Newspaper and Editorial Layout Templates - Google Docs, InDesign, Canva

Editorial and newspaper layout has a specific logic that’s often invisible to designers coming from digital backgrounds. The constraints that shaped it - column grids, ink economy, reader eye movement, printing limitations - still produce the best solutions even when those constraints no longer apply.

Templates that hold up well across different tools:

InDesign: still the professional standard for editorial work. The paragraph styles system, master pages, and text frame linking capabilities have no equivalent in other tools. If you’re doing any serious print editorial work, this is where you build.
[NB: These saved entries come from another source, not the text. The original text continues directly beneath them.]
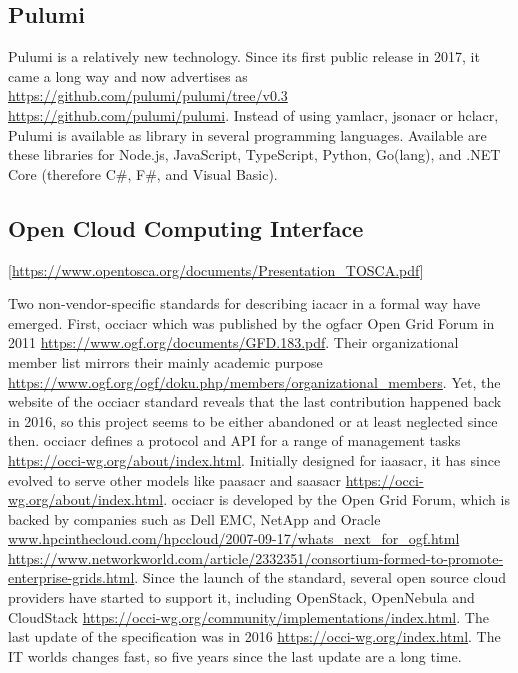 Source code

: \subsection{Pulumi}
Pulumi is a relatively new technology. Since its first public release in 2017, it came a long way and now advertises as  \url{https://github.com/pulumi/pulumi/tree/v0.3} \url{https://github.com/pulumi/pulumi}. Instead of using \gls{yamlacr}, \gls{jsonacr} or \gls{hclacr}, Pulumi is available as library in several programming languages. Available are these libraries for Node.js, JavaScript, TypeScript, Python, Go(lang), and .NET Core (therefore C\#, F\#, and Visual Basic).

\subsection{Open Cloud Computing Interface} %
[\url{https://www.opentosca.org/documents/Presentation\_TOSCA.pdf}]

Two non-vendor-specific standards for describing \gls{iacacr} in a formal way have emerged. First, \gls{occiacr} which was published by the \gls{ogfacr} Open Grid Forum in 2011 \url{https://www.ogf.org/documents/GFD.183.pdf}. Their organizational member list mirrors their mainly academic purpose \url{https://www.ogf.org/ogf/doku.php/members/organizational\_members}. Yet, the website of the \gls{occiacr} standard reveals that the last contribution happened back in 2016, so this project seems to be either abandoned or at least neglected since then.
\newline
\Gls{occiacr} defines a protocol and API for a range of management tasks \url{https://occi-wg.org/about/index.html}. Initially designed for \gls{iaasacr}, it has since evolved to serve other models like \gls{paasacr} and \gls{saasacr} \url{https://occi-wg.org/about/index.html}. \Gls{occiacr} is developed by the Open Grid Forum, which is backed by companies such as Dell EMC, NetApp and Oracle \url{www.hpcinthecloud.com/hpccloud/2007-09-17/whats_next_for_ogf.html} \url{https://www.networkworld.com/article/2332351/consortium-formed-to-promote-enterprise-grids.html}. Since the launch of the standard, several open source cloud providers have started to support it, including OpenStack, OpenNebula and CloudStack \url{https://occi-wg.org/community/implementations/index.html}. The last update of the specification was in 2016 \url{https://occi-wg.org/index.html}. The IT worlds changes fast, so five years since the last update are a long time.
Canva: surprisingly capable for light editorial work, social editorial, and quick-turnaround content. The constraints are limiting for complex layouts but most of the templates in this category are legitimately well-designed.

Google Docs: better than designers usually give it credit for for structured long-form documents. The styling system is underused. Not for production layouts but good for editorial content structure.

The most useful layout principle I keep returning to: the column grid is a cage you can fight against productively. The best editorial pages have tension between the grid and the content. Pure compliance to the grid looks mechanical.

What tools are you using for editorial layout work and what do you wish they did better?

InDesign paragraph styles are one of the most powerful tools in design that most designers don’t fully utilise. Setting up a complete style sheet before touching layout saves significant time on long documents.

The “cage to fight against productively” framing is excellent. The best editorial pages I’ve seen break the grid in exactly one place and it creates a focal point that a pure grid layout never achieves.

Canva’s editorial templates are better than the design community admits. For non-designers producing regular content, some of those templates are genuinely well-considered layouts.

@pascal.lens Google Docs style system point is valid. Running styles properly means editors can make structural changes without breaking formatting. Most editorial workflows where Docs is used don’t take advantage of this.